*** Provided records ***
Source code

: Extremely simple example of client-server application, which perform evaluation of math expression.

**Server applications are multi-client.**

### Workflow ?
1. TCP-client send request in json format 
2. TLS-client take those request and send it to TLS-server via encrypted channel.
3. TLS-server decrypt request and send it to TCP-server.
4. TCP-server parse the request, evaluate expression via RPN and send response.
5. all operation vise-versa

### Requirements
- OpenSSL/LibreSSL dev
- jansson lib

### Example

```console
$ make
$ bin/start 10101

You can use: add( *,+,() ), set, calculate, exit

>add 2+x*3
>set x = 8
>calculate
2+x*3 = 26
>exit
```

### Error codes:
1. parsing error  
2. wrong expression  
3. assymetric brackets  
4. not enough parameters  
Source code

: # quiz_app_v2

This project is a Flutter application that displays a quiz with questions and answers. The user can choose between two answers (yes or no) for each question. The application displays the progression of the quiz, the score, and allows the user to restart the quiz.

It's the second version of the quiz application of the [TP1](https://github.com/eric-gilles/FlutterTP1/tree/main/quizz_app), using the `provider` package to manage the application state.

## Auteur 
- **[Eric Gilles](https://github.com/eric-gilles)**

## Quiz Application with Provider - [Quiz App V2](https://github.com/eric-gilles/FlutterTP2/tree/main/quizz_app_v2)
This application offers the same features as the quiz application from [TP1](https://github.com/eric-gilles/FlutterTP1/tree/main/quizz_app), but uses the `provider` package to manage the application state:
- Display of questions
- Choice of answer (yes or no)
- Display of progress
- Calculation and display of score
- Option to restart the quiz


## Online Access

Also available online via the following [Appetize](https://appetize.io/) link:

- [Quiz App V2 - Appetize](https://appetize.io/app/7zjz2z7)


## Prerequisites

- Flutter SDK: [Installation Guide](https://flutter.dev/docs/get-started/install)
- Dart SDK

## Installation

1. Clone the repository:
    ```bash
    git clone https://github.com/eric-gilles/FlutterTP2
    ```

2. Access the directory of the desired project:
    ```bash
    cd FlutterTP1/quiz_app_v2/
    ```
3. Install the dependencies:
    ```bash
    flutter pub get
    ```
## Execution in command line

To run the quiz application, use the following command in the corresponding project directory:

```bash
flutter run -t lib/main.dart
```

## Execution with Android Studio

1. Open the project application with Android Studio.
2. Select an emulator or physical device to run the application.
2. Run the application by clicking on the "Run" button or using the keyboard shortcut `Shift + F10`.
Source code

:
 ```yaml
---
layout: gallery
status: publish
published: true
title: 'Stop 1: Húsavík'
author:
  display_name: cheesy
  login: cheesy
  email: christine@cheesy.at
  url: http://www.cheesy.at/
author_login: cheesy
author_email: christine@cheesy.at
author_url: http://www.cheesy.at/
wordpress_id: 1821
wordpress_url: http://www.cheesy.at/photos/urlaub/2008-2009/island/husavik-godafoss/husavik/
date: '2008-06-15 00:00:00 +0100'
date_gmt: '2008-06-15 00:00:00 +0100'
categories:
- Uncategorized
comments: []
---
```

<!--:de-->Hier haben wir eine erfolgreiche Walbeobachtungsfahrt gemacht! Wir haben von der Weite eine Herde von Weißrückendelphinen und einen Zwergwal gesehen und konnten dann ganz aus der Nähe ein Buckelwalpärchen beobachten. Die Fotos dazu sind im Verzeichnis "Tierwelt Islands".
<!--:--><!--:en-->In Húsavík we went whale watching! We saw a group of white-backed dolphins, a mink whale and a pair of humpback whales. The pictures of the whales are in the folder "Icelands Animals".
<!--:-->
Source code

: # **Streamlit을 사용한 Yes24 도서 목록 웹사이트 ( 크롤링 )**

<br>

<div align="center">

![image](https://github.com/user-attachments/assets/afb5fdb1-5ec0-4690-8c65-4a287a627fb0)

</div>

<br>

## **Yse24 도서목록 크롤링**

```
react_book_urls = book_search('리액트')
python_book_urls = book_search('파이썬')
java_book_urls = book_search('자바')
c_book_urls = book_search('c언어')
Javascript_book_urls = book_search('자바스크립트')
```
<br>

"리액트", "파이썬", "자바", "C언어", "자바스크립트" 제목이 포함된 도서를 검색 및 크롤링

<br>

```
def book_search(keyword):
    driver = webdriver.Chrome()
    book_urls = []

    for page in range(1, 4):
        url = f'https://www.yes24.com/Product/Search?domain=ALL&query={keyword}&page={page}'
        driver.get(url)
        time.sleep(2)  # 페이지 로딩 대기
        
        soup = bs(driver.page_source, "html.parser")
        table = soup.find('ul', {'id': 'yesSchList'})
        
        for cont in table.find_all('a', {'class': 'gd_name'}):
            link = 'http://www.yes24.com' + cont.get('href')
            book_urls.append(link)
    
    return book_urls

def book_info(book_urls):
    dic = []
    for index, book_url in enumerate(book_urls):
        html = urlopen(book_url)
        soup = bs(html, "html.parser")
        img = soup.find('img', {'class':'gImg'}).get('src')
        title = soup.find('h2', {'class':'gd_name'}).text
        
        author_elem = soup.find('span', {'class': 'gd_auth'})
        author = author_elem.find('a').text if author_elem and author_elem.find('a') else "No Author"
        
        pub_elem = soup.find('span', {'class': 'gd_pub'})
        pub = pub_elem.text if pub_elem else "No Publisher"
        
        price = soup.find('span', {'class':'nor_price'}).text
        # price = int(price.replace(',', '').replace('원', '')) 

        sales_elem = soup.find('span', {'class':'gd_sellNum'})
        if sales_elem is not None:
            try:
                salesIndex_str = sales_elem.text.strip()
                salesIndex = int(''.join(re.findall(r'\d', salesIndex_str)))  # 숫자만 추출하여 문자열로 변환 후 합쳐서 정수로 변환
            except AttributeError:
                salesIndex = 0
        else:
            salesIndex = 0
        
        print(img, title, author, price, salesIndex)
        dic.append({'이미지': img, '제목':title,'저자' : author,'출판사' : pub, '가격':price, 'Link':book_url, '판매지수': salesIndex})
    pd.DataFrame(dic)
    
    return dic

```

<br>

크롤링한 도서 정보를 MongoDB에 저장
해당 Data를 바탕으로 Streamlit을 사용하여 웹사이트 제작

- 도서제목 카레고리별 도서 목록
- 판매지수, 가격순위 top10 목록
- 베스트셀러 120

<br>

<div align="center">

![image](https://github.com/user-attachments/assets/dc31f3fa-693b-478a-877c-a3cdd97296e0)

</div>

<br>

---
*** End of Provided records ***
Within the entries above, how many lines hold the string "else"? State the number with no other words.

3